**Provided data:**
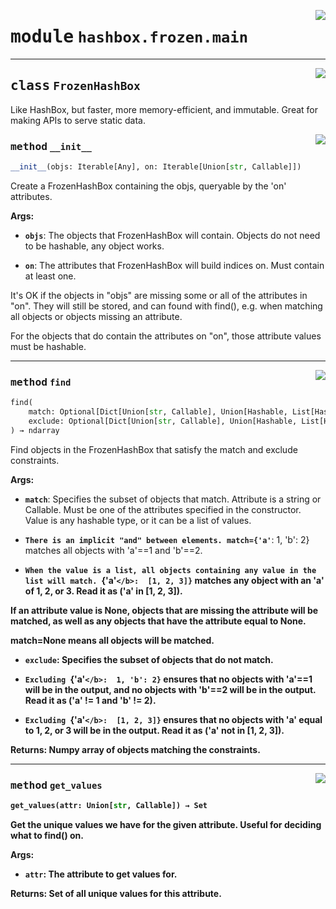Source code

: <!-- markdownlint-disable -->

<a href="../hashbox/frozen/main.py#L0"><img align="right" style="float:right;" src="https://img.shields.io/badge/-source-cccccc?style=flat-square"></a>

# <kbd>module</kbd> `hashbox.frozen.main`






---

<a href="../hashbox/frozen/main.py#L14"><img align="right" style="float:right;" src="https://img.shields.io/badge/-source-cccccc?style=flat-square"></a>

## <kbd>class</kbd> `FrozenHashBox`
Like HashBox, but faster, more memory-efficient, and immutable. Great for making APIs to serve static data. 

<a href="../hashbox/frozen/main.py#L17"><img align="right" style="float:right;" src="https://img.shields.io/badge/-source-cccccc?style=flat-square"></a>

### <kbd>method</kbd> `__init__`

```python
__init__(objs: Iterable[Any], on: Iterable[Union[str, Callable]])
```

Create a FrozenHashBox containing the objs, queryable by the 'on' attributes. 



**Args:**
 
 - <b>`objs`</b>:  The objects that FrozenHashBox will contain.  Objects do not need to be hashable, any object works. 


 - <b>`on`</b>:  The attributes that FrozenHashBox will build indices on.  Must contain at least one. 

It's OK if the objects in "objs" are missing some or all of the attributes in "on". They will still be stored, and can found with find(), e.g. when matching all objects or objects missing an attribute. 

For the objects that do contain the attributes on "on", those attribute values must be hashable. 




---

<a href="../hashbox/frozen/main.py#L54"><img align="right" style="float:right;" src="https://img.shields.io/badge/-source-cccccc?style=flat-square"></a>

### <kbd>method</kbd> `find`

```python
find(
    match: Optional[Dict[Union[str, Callable], Union[Hashable, List[Hashable]]]] = None,
    exclude: Optional[Dict[Union[str, Callable], Union[Hashable, List[Hashable]]]] = None
) → ndarray
```

Find objects in the FrozenHashBox that satisfy the match and exclude constraints. 



**Args:**
 
 - <b>`match`</b>:  Specifies the subset of objects that match.  Attribute is a string or Callable. Must be one of the attributes specified in the constructor.  Value is any hashable type, or it can be a list of values. 


 - <b>`There is an implicit "and" between elements. match={'a'`</b>:  1, 'b': 2} matches all objects with 'a'==1 and 'b'==2. 


 - <b>`When the value is a list, all objects containing any value in the list will match. `{'a'`</b>:  [1, 2, 3]}` matches any object with an 'a' of 1, 2, or 3. Read it as ('a' in [1, 2, 3]). 

If an attribute value is None, objects that are missing the attribute will be matched, as well as any objects that have the attribute equal to None. 

match=None means all objects will be matched. 


 - <b>`exclude`</b>:  Specifies the subset of objects that do not match. 


 - <b>`Excluding `{'a'`</b>:  1, 'b': 2}` ensures that no objects with 'a'==1 will be in the output, and no objects with 'b'==2 will be in the output. Read it as ('a' != 1 and 'b' != 2). 


 - <b>`Excluding `{'a'`</b>:  [1, 2, 3]}` ensures that no objects with 'a' equal to 1, 2, or 3 will be in the output. Read it as ('a' not in [1, 2, 3]). 



**Returns:**
 Numpy array of objects matching the constraints. 

---

<a href="../hashbox/frozen/main.py#L128"><img align="right" style="float:right;" src="https://img.shields.io/badge/-source-cccccc?style=flat-square"></a>

### <kbd>method</kbd> `get_values`

```python
get_values(attr: Union[str, Callable]) → Set
```

Get the unique values we have for the given attribute. Useful for deciding what to find() on. 



**Args:**
 
 - <b>`attr`</b>:  The attribute to get values for. 



**Returns:**
 Set of all unique values for this attribute.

**What this task involves:**
Across the records above, show each line containing the word "have".

**Answer to this exercise:**
If an attribute value is None, objects that are missing the attribute will be matched, as well as any objects that have the attribute equal to None. 
Get the unique values we have for the given attribute. Useful for deciding what to find() on. 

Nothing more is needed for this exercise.